Une double passion qui le conduit à se spécialiser dans le cintrage du bois, discipline ancienne et parfois mystérieuse où rien ne peut remplacer l’expérience chèrement acquise. Pour se changer les idées entre la fabrication de deux meubles sur mesure, Peter a alors l’idée d’utiliser sa connaissance du frêne et des formes pour se lancer dans la fabrication de skis “à l’ancienne“, en noyaux pleins, en lieu et place des traditionnels lamellés collés. Au fil des ans, il développe une technique unique, mêlant frêne et hickory ; deux essences traditionnellement utilisées dans la fabrication des skis avant d’être supplantées par l’arrivée des matières plastiques.
Dix ans plus tard, à force de passion et d’acharnement, on ne présente plus les skis de Peter, plus que du sur-mesure, presque de l’art et de la haute-couture de la glisse !
Le doux parfum des essences
« J’utilise cette technologie primitive du cintrage en la mariant avec les fibres les plus modernes et les colles les plus adaptées pour trouver un ride à la fois digne de nos ancêtres et crazy comme notre époque ! À part les collages et la structuration des semelles P-tex course, je finis tout à l’ancienne. Avec bien sûr des shapes modernes et adaptés au free ride, mes skis sont de vrais outils de montagnes. »

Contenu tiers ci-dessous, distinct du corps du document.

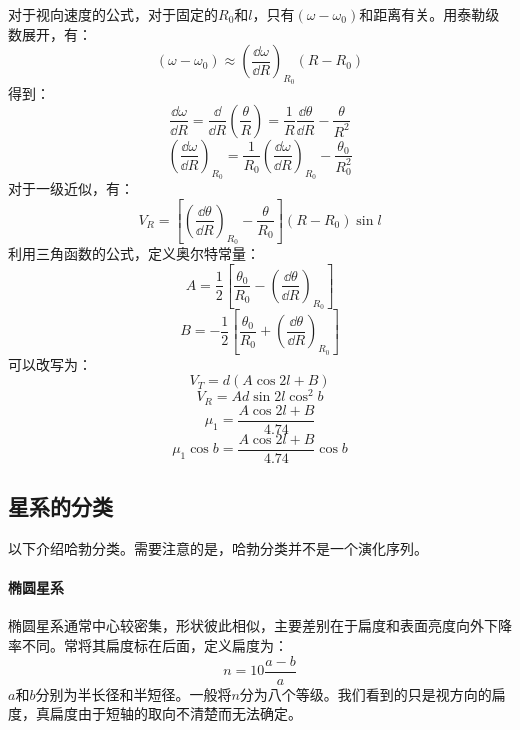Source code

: 对于视向速度的公式，对于固定的$R_{0}$和$l$，只有$\left(\omega-\omega_{0}\right)$和距离有关。用泰勒级数展开，有：
\begin{equation}
	\left(\omega-\omega_{0}\right)\approx \left(\frac{\dd \omega}{\dd R}\right)_{R_{0}}\left(R-R_{0}\right)
\end{equation}
得到：
\begin{equation}
	\frac{\dd \omega}{\dd R}=\frac{\dd }{\dd R}\left(\frac{\theta}{R}\right)=\frac{1}{R}\frac{\dd \theta}{\dd R}-\frac{\theta}{R^2}
\end{equation}
\begin{equation}
	\left(\frac{\dd \omega}{\dd R}\right)_{R_{0}}=\frac{1}{R_{0}}\left(\frac{\dd \omega}{\dd R}\right)_{R_{0}}-\frac{\theta_{0}}{R_{0}^2}
\end{equation}
对于一级近似，有：
\begin{equation}
	V_{R}=\left[\left(\frac{\dd \theta}{\dd R}\right)_{R_{0}}-\frac{\theta}{R_{0}}\right]\left(R-R_{0}\right)\sin l
\end{equation}
利用三角函数的公式，定义奥尔特常量：
\begin{equation}
	A=\frac{1}{2}\left[\frac{\theta_{0}}{R_{0}}-\left(\frac{\dd \theta}{\dd R}\right)_{R_{0}}\right]
\end{equation}
\begin{equation}
	B=-\frac{1}{2}\left[\frac{\theta_{0}}{R_{0}}+\left(\frac{\dd \theta}{\dd R}\right)_{R_{0}}\right]
\end{equation}
可以改写为：
\begin{equation}
	V_{T}=d\left(A\cos 2l +B\right)
\end{equation}
\begin{equation}
	V_{R}=Ad\sin 2l\cos ^2b
\end{equation}
\begin{equation}
	\mu_{1}=\frac{A\cos 2l+B}{4.74}
\end{equation}
\begin{equation}
	\mu_{1}\cos b=\frac{A\cos 2l+B}{4.74}\cos b
\end{equation}
\subsection{星系的分类}以下介绍哈勃分类。需要注意的是，哈勃分类并不是一个演化序列。
\paragraph{椭圆星系}椭圆星系通常中心较密集，形状彼此相似，主要差别在于扁度和表面亮度向外下降率不同。常将其扁度标在后面，定义扁度为：
\begin{equation}
	n=10\frac{a-b}{a}
\end{equation}
$a$和$b$分别为半长径和半短径。一般将$n$分为八个等级。我们看到的只是视方向的扁度，真扁度由于短轴的取向不清楚而无法确定。

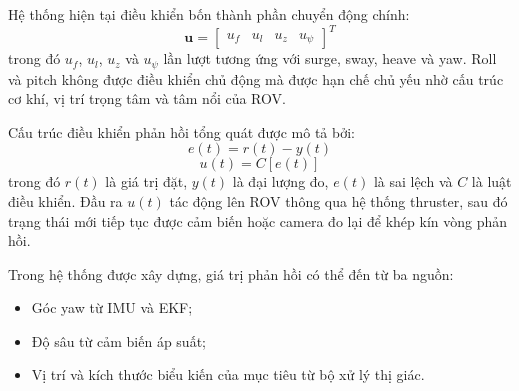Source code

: \documentclass[../DoAn.tex]{subfiles}
\begin{document}
Hệ thống hiện tại điều khiển bốn thành phần chuyển động chính:
\[
\mathbf{u} = 
\begin{bmatrix}
u_f & u_l & u_z & u_\psi
\end{bmatrix}^{T}
\]
trong đó $u_f$, $u_l$, $u_z$ và $u_\psi$ lần lượt tương ứng với surge, sway, heave và yaw. Roll và pitch không được điều khiển chủ động mà được hạn chế chủ yếu nhờ cấu trúc cơ khí, vị trí trọng tâm và tâm nổi của ROV.

Cấu trúc điều khiển phản hồi tổng quát được mô tả bởi:
\[
e(t) = r(t) - y(t)
\]
\[
u(t) = C\left[e(t)\right]
\]
trong đó $r(t)$ là giá trị đặt, $y(t)$ là đại lượng đo, $e(t)$ là sai lệch và $C$ là luật điều khiển. Đầu ra $u(t)$ tác động lên ROV thông qua hệ thống thruster, sau đó trạng thái mới tiếp tục được cảm biến hoặc camera đo lại để khép kín vòng phản hồi.

Trong hệ thống được xây dựng, giá trị phản hồi có thể đến từ ba nguồn:
\begin{itemize}
    \item Góc yaw từ IMU và EKF;
    \item Độ sâu từ cảm biến áp suất;
    \item Vị trí và kích thước biểu kiến của mục tiêu từ bộ xử lý thị giác.
\end{itemize}
\end{document}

Chaque paire demande évidemment beaucoup de temps de séchage et de fabrication. Après avoir choisi avec un soin extrême les différentes essences de bois, Peter les marie avec des fibres techniques tri-axiales et autres colles soigneusement sélectionnées, toujours avec le souci de n’en mettre que le strict minimum, pour laisser s’exprimer la qualité naturelle du bois. « On en tire plein d'avantages pour faire des skis d'exception. Un contrôle de qualité extrême dans le choix de tous les composants, tout est fait main avec des finitions naturelles façon ébénisterie, pour laisser vivre et respirer le bois. L’antithèse de la voie industrielle tellement "en place" dans les finitions plastiques… ».
Une fois de plus, le reste n’est qu’une question de temps… Cuisson longue et polymérisation douce pour une meilleure longévité de l’œuvre, qu’on a tout autant envie d’accrocher au mur que de faire glisser sur la neige, où les Rabbit on the Roof offrent un touché et un amorti à nul autre comparable. Après six mois de travaux et d’installation, le nouvel atelier est enfin prêt à vous accueillir, n’hésitez pas à aller rendre visite sur place à Peter, vous ne le regretterez pas (attention, prévoyez le carnet de chèques, vous risquez fort d’y passer commande d’une paire de Rabbit on the Roof…).
La gamme présente plusieurs modèles allant du parabolique utilisable sur piste au fat taillé pour le Derby de la Meije en passant par deux skis femmes, sans oublier deux guns de snowboard dont un swallow tail. De 800 à 1200 euros.